··· DATA SUPPLIED

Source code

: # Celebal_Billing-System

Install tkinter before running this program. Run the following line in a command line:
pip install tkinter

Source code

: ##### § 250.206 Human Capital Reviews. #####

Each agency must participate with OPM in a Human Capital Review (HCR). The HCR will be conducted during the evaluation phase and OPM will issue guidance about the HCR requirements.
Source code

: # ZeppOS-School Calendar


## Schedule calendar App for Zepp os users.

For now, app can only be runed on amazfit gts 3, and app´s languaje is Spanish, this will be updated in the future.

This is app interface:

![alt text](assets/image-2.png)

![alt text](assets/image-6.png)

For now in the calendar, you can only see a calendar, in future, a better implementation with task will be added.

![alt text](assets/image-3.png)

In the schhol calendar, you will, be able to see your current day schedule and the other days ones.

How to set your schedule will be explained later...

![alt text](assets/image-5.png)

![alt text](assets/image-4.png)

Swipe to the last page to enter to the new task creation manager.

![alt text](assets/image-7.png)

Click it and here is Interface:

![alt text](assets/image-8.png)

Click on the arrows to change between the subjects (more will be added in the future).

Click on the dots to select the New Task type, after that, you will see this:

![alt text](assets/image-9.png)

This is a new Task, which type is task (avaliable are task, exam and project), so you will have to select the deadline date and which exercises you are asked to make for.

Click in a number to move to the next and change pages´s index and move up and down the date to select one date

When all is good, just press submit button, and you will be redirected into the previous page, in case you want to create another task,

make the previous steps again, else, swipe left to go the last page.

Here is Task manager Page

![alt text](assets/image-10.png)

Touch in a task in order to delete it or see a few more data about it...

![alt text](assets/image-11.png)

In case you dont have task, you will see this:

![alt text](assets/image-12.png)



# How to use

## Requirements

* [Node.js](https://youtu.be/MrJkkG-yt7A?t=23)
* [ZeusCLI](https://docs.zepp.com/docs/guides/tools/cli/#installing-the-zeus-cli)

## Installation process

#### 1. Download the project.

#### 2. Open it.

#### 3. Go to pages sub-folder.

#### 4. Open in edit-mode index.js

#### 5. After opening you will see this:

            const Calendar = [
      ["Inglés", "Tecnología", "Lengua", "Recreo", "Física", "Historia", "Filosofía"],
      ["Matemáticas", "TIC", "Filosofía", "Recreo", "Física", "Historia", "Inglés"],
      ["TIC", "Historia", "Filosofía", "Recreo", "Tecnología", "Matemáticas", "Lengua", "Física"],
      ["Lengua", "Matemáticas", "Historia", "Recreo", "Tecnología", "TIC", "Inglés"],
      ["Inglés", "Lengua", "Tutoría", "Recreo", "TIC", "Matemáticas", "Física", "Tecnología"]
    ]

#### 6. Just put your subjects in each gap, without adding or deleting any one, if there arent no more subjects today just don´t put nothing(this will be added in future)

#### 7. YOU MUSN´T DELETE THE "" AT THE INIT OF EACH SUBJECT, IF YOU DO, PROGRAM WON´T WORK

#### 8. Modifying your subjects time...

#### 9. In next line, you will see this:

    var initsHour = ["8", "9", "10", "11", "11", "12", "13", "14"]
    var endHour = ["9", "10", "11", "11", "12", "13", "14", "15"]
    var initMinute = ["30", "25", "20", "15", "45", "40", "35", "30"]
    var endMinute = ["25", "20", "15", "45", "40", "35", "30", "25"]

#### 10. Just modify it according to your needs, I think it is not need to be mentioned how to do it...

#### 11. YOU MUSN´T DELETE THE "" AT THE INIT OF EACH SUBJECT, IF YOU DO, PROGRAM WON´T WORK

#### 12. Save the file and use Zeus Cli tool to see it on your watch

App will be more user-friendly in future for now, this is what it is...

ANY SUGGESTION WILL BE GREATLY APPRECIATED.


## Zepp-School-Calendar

······

PROBLEM TO SOLVE
Repeat word for word the lines above that run from the line containing "Click on the dots" through the line containing "This is a new", both ends included, and nothing else.

TASK ANSWER
Click on the dots to select the New Task type, after that, you will see this:

![alt text](assets/image-9.png)

This is a new Task, which type is task (avaliable are task, exam and project), so you will have to select the deadline date and which exercises you are asked to make for.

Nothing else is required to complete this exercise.